[Source texts of formatted documents]
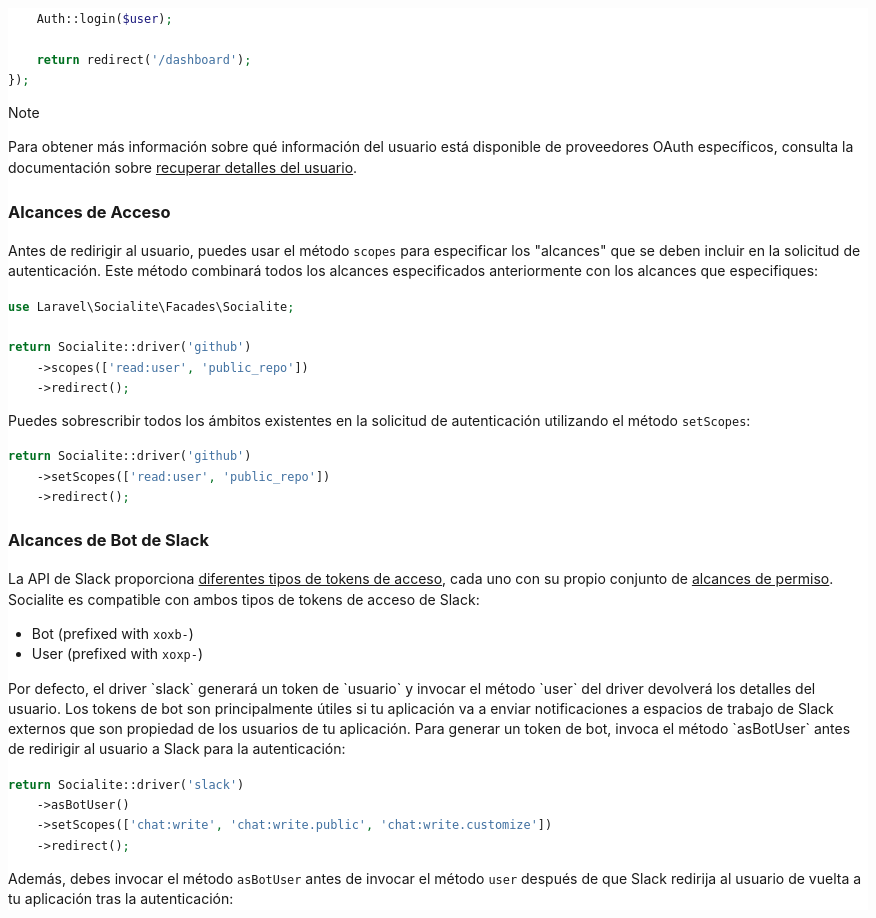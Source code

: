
 ```php
    Auth::login($user);

    return redirect('/dashboard');
});
```
> [!NOTE]
Para obtener más información sobre qué información del usuario está disponible de proveedores OAuth específicos, consulta la documentación sobre [recuperar detalles del usuario](#retrieving-user-details).

<a name="access-scopes"></a>
### Alcances de Acceso

Antes de redirigir al usuario, puedes usar el método `scopes` para especificar los "alcances" que se deben incluir en la solicitud de autenticación. Este método combinará todos los alcances especificados anteriormente con los alcances que especifiques:


```php
use Laravel\Socialite\Facades\Socialite;

return Socialite::driver('github')
    ->scopes(['read:user', 'public_repo'])
    ->redirect();
```
Puedes sobrescribir todos los ámbitos existentes en la solicitud de autenticación utilizando el método `setScopes`:


```php
return Socialite::driver('github')
    ->setScopes(['read:user', 'public_repo'])
    ->redirect();
```

<a name="slack-bot-scopes"></a>
### Alcances de Bot de Slack

La API de Slack proporciona [diferentes tipos de tokens de acceso](https://api.slack.com/authentication/token-types), cada uno con su propio conjunto de [alcances de permiso](https://api.slack.com/scopes). Socialite es compatible con ambos tipos de tokens de acceso de Slack:
<div class="content-list" markdown="1">

- Bot (prefixed with `xoxb-`)
- User (prefixed with `xoxp-`)
</div>
Por defecto, el driver `slack` generará un token de `usuario` y invocar el método `user` del driver devolverá los detalles del usuario.
Los tokens de bot son principalmente útiles si tu aplicación va a enviar notificaciones a espacios de trabajo de Slack externos que son propiedad de los usuarios de tu aplicación. Para generar un token de bot, invoca el método `asBotUser` antes de redirigir al usuario a Slack para la autenticación:


```php
return Socialite::driver('slack')
    ->asBotUser()
    ->setScopes(['chat:write', 'chat:write.public', 'chat:write.customize'])
    ->redirect();
```
Además, debes invocar el método `asBotUser` antes de invocar el método `user` después de que Slack redirija al usuario de vuelta a tu aplicación tras la autenticación:
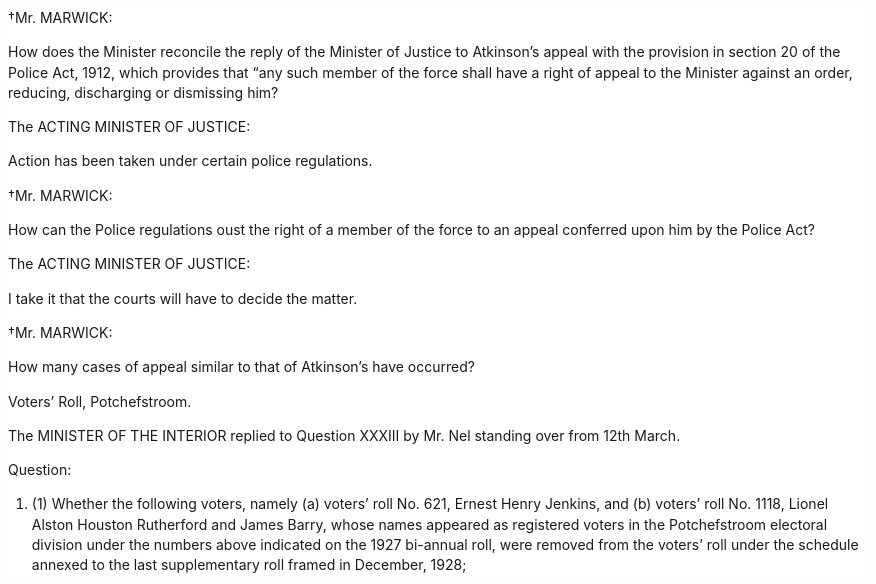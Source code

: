 </ol>

</answer>

<question by="#marwick" to="#acting_minister_of_justice">

<from>&#x2020;Mr. MARWICK:</from>

<p>How does the Minister reconcile the reply of the Minister of Justice to Atkinson&#x2019;s appeal with the provision in section 20 of the Police Act, 1912, which provides that &#x201C;any such member of the force shall have a right of appeal to the Minister against an order, reducing, discharging or dismissing him?</p>

</question>

<answer by="#acting_minister_of_justice" to="#marwick">

<from>The ACTING MINISTER OF JUSTICE:</from>

<p>Action has been taken under certain police regulations.</p>

</answer>

<question by="#marwick" to="#acting_minister_of_justice">

<from>&#x2020;Mr. MARWICK:</from>

<p>How can the Police regulations oust the right of a member of the force to an appeal conferred upon him by the Police Act?</p>

</question>

<answer by="#acting_minister_of_justice" to="#marwick">

<from>The ACTING MINISTER OF JUSTICE:</from>

<p>I take it that the courts will have to decide the matter.</p>

</answer>

<question by="#marwick" to="#acting_minister_of_justice">

<from>&#x2020;Mr. MARWICK:</from>

<p>How many cases of appeal similar to that of Atkinson&#x2019;s have occurred?</p>

</question>

</oralStatements>

<oralStatements>

<heading>Voters&#x2019; Roll, Potchefstroom.</heading>

<p>The MINISTER OF THE INTERIOR replied to Question XXXIII by Mr. Nel standing over from 12th March.</p>

<question by="#nel" to="#minister_of_the_interior">

<heading>Question:</heading>

<ol><li>(1) Whether the following voters, namely (a) voters&#x2019; roll No. 621, Ernest Henry Jenkins, and (b) voters&#x2019; roll No. 1118, Lionel Alston Houston Rutherford and James Barry, whose names appeared as registered voters in the Potchefstroom electoral division under the numbers above indicated on the 1927 bi-annual roll, were removed from the voters&#x2019; roll under the schedule annexed to the last supplementary roll framed in December, 1928;</li>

EXERCISE AIM: An exact repeat of the lines from the one containing "<p>How many cases" through the final line of the entries is the whole answer.

REPLY:
<p>How many cases of appeal similar to that of Atkinson&#x2019;s have occurred?</p>

</question>

</oralStatements>

<oralStatements>

<heading>Voters&#x2019; Roll, Potchefstroom.</heading>

<p>The MINISTER OF THE INTERIOR replied to Question XXXIII by Mr. Nel standing over from 12th March.</p>

<question by="#nel" to="#minister_of_the_interior">

<heading>Question:</heading>

<ol><li>(1) Whether the following voters, namely (a) voters&#x2019; roll No. 621, Ernest Henry Jenkins, and (b) voters&#x2019; roll No. 1118, Lionel Alston Houston Rutherford and James Barry, whose names appeared as registered voters in the Potchefstroom electoral division under the numbers above indicated on the 1927 bi-annual roll, were removed from the voters&#x2019; roll under the schedule annexed to the last supplementary roll framed in December, 1928;</li>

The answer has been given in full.